### Exercise brief
Which lines below contain "https"? Pull them out.
· · · · · · ·
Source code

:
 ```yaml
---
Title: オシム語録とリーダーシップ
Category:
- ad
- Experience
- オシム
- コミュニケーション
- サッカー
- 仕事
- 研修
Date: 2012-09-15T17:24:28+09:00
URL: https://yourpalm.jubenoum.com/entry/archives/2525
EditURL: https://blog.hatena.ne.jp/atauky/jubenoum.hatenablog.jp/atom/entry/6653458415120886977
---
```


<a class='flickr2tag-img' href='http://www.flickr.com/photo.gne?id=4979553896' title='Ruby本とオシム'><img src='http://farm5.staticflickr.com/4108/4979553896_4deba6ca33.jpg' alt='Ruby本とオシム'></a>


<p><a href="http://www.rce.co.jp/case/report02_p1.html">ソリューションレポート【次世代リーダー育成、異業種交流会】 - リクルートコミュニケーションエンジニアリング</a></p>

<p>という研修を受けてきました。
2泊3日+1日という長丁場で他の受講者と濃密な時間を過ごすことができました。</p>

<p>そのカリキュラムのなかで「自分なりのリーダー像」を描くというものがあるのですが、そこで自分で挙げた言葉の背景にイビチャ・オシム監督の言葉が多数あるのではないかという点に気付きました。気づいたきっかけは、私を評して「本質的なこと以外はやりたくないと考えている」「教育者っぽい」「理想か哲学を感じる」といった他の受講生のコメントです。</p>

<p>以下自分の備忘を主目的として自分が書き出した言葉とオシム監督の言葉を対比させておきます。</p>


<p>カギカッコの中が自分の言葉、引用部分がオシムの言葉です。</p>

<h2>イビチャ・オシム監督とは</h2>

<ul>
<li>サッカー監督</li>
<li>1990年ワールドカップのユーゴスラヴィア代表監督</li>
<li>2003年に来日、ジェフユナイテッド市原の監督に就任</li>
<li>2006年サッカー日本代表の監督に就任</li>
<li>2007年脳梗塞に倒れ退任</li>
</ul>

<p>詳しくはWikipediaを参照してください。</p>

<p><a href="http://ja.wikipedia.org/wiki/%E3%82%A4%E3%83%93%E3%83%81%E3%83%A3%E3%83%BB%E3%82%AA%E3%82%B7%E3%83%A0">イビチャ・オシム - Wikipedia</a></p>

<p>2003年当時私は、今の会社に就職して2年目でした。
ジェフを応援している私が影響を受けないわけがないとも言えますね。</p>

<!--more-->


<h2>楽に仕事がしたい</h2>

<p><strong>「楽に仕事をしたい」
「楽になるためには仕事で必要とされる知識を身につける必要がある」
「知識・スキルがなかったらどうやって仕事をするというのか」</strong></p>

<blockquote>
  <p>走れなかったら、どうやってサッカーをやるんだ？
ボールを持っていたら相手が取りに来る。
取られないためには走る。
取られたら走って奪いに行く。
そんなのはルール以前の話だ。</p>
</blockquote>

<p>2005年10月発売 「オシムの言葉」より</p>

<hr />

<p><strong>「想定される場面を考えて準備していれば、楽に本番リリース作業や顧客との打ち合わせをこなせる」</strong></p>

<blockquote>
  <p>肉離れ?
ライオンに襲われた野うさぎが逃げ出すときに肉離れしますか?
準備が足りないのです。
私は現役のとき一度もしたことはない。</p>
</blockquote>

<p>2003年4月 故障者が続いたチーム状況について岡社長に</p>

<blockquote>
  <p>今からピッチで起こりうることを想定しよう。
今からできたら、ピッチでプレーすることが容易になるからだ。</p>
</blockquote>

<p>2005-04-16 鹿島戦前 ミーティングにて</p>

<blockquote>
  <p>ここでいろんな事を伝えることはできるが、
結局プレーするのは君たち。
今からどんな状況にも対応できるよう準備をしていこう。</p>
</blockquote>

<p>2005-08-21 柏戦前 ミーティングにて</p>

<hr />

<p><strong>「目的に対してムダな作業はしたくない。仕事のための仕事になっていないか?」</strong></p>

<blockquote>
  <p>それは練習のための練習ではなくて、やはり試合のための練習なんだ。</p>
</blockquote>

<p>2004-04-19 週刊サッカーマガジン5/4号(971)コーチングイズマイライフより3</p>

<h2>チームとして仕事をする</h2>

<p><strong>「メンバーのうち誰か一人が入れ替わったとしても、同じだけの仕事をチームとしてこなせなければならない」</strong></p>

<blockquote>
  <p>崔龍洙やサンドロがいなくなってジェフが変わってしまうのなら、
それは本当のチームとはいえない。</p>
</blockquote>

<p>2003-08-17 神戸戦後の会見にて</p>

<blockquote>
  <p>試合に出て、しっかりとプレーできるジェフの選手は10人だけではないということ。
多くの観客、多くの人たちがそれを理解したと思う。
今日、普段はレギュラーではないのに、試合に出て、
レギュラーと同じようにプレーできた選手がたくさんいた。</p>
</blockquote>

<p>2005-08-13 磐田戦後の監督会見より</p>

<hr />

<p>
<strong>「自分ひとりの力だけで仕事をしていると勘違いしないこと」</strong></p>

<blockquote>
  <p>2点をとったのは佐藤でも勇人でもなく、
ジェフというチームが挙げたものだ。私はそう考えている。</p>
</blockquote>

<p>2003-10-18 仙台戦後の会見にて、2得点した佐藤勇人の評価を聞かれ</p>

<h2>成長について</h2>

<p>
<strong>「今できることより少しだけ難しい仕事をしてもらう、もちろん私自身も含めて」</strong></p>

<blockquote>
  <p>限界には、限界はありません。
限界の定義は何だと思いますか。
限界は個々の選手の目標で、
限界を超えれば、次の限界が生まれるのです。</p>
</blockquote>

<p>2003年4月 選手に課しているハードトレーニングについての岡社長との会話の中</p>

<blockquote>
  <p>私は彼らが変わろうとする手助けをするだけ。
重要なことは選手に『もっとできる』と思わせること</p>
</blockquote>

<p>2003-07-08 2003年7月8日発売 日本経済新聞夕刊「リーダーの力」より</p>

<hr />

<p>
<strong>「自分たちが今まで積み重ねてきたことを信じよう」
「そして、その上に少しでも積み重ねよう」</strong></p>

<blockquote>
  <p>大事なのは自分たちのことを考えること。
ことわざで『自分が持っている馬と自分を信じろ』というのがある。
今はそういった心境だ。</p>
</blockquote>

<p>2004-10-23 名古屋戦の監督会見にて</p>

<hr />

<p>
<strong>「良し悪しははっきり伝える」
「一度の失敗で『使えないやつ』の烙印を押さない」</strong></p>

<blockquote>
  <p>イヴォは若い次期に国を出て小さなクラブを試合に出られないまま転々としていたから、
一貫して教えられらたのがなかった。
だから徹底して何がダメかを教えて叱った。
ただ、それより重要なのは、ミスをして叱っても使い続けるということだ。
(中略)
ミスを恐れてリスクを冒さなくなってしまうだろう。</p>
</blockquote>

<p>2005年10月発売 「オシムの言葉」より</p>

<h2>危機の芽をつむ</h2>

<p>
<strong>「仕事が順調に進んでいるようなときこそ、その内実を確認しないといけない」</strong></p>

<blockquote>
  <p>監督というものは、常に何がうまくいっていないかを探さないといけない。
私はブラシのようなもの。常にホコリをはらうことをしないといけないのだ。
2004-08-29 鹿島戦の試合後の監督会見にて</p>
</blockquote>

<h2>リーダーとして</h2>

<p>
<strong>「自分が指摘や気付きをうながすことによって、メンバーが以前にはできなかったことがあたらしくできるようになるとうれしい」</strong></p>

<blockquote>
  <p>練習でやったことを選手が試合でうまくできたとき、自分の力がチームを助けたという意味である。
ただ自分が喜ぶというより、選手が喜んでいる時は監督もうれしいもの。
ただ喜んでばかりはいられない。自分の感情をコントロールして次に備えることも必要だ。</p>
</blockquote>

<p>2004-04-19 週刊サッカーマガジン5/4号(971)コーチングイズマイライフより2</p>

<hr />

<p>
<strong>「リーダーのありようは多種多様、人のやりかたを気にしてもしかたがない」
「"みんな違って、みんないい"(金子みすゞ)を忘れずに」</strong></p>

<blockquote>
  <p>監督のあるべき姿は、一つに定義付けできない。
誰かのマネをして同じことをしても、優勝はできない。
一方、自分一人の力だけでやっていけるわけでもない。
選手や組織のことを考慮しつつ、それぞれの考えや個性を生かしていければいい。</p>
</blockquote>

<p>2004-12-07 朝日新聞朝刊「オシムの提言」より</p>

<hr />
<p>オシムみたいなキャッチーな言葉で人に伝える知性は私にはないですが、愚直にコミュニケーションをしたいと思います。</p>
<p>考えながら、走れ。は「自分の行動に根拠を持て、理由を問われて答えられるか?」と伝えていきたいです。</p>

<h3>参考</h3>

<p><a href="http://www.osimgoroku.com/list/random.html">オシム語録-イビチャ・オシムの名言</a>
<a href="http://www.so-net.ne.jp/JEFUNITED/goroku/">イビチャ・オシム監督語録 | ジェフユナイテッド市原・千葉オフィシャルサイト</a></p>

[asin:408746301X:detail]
· · · · · · ·
### Solution to the problem
URL: https://yourpalm.jubenoum.com/entry/archives/2525
EditURL: https://blog.hatena.ne.jp/atauky/jubenoum.hatenablog.jp/atom/entry/6653458415120886977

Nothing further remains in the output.